Caching is mandatory: balance data changes no more than once per block (~12 sec for Ethereum). Cache responses in Redis with TTL 15–30 seconds. Without caching at 100 concurrent users you'll quickly hit rate limit.

Pagination: transaction history of long-lived wallets can contain thousands of pages. Implement lazy loading, don't load everything at once:

async function* getAllTransactions(chain: string, address: string) {
  let pageNumber = 0;
  while (true) {
    const resp = await client.TransactionService
      .getTransactionsForAddressV3(chain, address, pageNumber);
    yield resp.data.items;
    if (!resp.data.links?.next) break;
    pageNumber++;
  }
}

Error handling: Covalent returns HTTP 200 even on errors — check the error field in response body. Field error_message is sometimes informative, sometimes not; log full response on unexpected results.

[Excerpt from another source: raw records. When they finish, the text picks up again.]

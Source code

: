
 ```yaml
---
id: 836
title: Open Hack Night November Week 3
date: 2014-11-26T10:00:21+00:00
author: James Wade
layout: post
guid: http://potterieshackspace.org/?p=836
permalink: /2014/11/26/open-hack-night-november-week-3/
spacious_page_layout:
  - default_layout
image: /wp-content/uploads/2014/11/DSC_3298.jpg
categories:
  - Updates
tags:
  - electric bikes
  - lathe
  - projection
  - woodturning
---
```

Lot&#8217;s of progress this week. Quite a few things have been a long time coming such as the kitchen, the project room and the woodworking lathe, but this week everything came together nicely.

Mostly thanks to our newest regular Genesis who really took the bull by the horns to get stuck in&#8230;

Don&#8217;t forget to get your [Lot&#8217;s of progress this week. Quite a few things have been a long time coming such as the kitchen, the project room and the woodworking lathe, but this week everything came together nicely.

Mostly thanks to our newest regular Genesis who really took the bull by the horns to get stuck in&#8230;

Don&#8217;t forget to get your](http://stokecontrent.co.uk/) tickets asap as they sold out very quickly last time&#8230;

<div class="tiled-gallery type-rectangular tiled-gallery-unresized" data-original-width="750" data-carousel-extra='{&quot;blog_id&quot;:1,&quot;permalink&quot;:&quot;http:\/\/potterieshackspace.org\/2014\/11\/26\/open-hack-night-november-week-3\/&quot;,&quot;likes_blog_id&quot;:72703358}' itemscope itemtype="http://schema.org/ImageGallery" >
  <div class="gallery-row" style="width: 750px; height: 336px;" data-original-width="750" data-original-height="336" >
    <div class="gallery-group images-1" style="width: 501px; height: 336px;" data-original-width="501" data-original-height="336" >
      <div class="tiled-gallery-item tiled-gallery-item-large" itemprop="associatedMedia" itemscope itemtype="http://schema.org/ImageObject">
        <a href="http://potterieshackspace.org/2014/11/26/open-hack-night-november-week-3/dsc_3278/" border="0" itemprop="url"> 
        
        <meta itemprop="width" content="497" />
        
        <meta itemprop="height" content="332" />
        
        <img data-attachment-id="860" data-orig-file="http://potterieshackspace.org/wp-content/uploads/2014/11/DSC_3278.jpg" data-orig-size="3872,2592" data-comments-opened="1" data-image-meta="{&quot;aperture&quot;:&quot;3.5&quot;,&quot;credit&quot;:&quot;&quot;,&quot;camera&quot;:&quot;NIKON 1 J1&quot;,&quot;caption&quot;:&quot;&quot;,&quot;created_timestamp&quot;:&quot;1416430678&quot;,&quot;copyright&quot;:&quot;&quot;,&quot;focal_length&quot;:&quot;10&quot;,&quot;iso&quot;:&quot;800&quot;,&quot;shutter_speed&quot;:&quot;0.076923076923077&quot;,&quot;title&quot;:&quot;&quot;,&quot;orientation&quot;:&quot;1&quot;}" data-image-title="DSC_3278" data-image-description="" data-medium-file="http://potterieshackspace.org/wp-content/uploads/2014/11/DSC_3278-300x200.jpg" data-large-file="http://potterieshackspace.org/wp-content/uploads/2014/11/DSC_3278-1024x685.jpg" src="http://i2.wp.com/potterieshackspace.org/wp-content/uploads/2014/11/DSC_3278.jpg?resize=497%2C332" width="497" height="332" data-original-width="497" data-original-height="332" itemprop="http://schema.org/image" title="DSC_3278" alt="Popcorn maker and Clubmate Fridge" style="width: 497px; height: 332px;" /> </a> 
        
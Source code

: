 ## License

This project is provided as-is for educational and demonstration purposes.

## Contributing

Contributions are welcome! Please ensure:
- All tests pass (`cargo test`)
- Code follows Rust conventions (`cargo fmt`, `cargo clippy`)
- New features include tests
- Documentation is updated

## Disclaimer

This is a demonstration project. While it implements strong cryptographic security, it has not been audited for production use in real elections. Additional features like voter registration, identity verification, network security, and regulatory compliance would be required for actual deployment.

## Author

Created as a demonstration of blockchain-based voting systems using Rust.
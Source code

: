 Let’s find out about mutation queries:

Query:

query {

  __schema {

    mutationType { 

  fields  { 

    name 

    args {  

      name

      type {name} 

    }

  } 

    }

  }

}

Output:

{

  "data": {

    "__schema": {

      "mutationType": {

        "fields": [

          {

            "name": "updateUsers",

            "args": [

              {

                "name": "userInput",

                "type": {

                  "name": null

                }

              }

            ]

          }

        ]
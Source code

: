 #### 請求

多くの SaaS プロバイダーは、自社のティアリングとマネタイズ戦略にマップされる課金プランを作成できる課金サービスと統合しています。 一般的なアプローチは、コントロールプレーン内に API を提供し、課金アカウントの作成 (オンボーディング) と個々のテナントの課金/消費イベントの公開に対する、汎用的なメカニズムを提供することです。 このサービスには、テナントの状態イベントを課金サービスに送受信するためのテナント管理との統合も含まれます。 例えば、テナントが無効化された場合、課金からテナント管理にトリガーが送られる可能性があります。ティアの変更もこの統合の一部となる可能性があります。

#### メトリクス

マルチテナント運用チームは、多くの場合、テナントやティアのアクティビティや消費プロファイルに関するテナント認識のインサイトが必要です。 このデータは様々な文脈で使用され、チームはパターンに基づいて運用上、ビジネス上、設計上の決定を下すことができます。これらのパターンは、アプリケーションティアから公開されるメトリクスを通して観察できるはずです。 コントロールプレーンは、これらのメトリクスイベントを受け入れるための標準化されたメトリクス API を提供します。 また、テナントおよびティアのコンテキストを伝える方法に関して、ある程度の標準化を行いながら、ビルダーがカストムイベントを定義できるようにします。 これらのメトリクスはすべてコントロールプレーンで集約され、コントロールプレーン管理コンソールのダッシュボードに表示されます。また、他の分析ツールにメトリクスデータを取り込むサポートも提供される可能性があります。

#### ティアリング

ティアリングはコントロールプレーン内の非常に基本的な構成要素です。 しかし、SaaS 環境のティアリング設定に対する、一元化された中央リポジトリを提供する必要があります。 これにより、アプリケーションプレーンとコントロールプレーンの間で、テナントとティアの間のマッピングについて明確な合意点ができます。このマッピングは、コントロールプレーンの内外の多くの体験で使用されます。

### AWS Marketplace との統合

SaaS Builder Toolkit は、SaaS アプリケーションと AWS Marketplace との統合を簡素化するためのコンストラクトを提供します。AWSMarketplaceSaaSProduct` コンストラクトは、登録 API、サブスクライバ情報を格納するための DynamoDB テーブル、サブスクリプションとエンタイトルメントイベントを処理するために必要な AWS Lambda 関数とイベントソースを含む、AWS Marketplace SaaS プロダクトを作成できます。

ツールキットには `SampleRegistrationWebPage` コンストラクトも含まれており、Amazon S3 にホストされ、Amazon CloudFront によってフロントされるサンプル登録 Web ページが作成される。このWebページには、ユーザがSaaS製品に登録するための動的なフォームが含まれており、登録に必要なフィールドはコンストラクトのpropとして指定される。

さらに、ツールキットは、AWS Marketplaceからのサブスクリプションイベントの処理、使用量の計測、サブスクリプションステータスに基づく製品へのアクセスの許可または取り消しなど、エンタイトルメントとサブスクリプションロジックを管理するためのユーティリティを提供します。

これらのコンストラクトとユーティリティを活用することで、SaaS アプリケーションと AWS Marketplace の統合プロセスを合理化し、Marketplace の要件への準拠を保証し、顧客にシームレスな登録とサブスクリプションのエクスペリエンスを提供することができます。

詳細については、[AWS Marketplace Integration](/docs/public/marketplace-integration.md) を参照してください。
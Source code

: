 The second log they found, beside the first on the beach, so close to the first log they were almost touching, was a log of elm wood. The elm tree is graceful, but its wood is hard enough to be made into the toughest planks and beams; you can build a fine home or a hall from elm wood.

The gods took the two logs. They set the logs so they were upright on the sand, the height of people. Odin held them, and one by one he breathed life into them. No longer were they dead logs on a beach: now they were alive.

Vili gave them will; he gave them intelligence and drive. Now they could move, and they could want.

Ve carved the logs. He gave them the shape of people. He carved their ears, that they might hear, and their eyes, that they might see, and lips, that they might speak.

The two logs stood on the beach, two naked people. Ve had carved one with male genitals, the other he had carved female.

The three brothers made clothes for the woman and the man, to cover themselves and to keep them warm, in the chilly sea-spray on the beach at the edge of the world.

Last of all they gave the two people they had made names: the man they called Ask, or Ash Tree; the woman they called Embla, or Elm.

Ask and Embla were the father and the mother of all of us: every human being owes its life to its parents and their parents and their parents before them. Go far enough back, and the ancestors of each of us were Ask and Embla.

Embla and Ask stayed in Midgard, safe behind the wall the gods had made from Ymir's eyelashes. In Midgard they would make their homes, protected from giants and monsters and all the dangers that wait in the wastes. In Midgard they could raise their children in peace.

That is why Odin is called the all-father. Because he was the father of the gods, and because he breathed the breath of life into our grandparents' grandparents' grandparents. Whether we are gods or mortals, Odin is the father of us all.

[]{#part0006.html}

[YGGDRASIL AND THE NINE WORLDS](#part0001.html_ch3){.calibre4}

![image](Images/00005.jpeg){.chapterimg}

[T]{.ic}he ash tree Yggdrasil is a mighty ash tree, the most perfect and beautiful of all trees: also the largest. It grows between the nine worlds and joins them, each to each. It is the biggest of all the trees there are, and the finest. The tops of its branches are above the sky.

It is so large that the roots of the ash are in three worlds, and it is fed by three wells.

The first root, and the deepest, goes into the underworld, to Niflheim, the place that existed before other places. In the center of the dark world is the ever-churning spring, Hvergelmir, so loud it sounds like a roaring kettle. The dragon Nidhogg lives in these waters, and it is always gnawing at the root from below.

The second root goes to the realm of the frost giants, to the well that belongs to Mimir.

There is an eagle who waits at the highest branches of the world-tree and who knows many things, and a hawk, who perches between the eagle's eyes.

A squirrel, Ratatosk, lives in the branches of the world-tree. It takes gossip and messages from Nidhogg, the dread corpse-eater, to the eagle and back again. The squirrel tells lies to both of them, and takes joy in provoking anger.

Chain IDs: Covalent uses both numeric chain IDs (1 for Ethereum) and string identifiers ("eth-mainnet"). In SDK use string format — less confusion when working with testnets.

Known Limitations

Covalent indexes historical data with delay for new networks — don't rely on data with less than one block delay. For real-time data (pending transaction monitoring, current DEX price) you need direct RPC.

Decoded data works only for whitelisted protocols. Custom or obscure contracts return raw logs — ABI decoding you'll have to do yourself via ethers.Interface.